Keto Lamb Curry
A rich, slow-simmered keto lamb curry with tender chunks of lamb in a fragrant coconut-tomato sauce spiced with garam masala and ginger. Just 6.8g net carbs per serving and ready in about 1 hour 50 minutes of mostly hands-off cooking. Cozy, satisfying, and naturally low-carb.
Head of Nutrition · June 18, 2026

Nutrition per serving
Per serving · makes 6. Values are estimates; brands vary.

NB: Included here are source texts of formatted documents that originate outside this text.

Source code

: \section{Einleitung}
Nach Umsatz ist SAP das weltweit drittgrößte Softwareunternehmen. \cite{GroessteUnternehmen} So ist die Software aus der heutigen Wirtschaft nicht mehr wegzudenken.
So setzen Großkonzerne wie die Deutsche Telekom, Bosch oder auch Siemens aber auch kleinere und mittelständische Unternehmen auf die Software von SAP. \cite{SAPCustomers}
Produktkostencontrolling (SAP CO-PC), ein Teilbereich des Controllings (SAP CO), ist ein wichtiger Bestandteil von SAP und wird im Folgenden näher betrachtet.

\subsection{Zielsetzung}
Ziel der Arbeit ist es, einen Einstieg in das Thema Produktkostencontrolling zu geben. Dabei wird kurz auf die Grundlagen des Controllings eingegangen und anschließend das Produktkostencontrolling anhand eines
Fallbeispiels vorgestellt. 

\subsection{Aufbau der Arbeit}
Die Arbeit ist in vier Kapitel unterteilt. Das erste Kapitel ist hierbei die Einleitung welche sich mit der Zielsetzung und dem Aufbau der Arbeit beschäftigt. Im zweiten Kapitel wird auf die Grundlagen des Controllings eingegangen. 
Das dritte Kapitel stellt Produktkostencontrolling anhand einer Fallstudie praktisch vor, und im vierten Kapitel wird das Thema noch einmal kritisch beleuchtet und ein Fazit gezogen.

This slow-simmered keto lamb curry turns an affordable cut of lamb shoulder into a fork-tender, deeply spiced dinner in a creamy coconut-tomato sauce. It's mostly hands-off, gets better the next day, and keeps each serving to under 7g net carbs.
Ingredients
- 2.5 lbs boneless lamb shoulder, cut into 1.5-inch cubes
- 3 tbsp ghee (or coconut oil)
- 1 medium yellow onion, finely diced
- 5 cloves garlic, minced
- 2 tbsp fresh ginger, grated
- 3 tbsp tomato paste
- 1 (13.5 oz) can full-fat coconut milk
- 1 cup beef or chicken broth
- 2 tbsp garam masala
- 1 tbsp ground cumin
- 1 tsp ground turmeric
- 1/2 tsp cayenne pepper (adjust to taste)
- 1.5 tsp salt
- 1/4 cup fresh cilantro, chopped, for garnish
Instructions
- 1
Pat the lamb cubes dry and season with salt. Heat the ghee in a large Dutch oven over medium-high heat, then brown the lamb in batches until deeply colored on all sides, about 4 minutes per batch. Transfer to a plate.
- 2
Lower the heat to medium and add the onion to the same pot. Cook, scraping up the browned bits, until soft and golden, about 6 minutes. Stir in the garlic and ginger and cook until fragrant, about 1 minute.
- 3
Add the tomato paste, garam masala, cumin, turmeric, and cayenne. Stir constantly for 1 to 2 minutes to bloom the spices and toast the tomato paste.
- 4
Return the lamb and any juices to the pot. Pour in the coconut milk and broth, add the salt, and stir to combine. Bring to a gentle simmer.
- 5
Cover and simmer over low heat for 75 to 90 minutes, stirring occasionally, until the lamb is fork-tender and the sauce has thickened. Uncover for the last 15 minutes if you want a thicker sauce.
- 6
Taste and adjust salt and heat. Garnish with fresh cilantro and serve hot over cauliflower rice.
Tips & notes
- For a thicker, restaurant-style sauce, stir in 2 tbsp of heavy cream during the last 5 minutes of cooking. This adds richness with negligible extra carbs.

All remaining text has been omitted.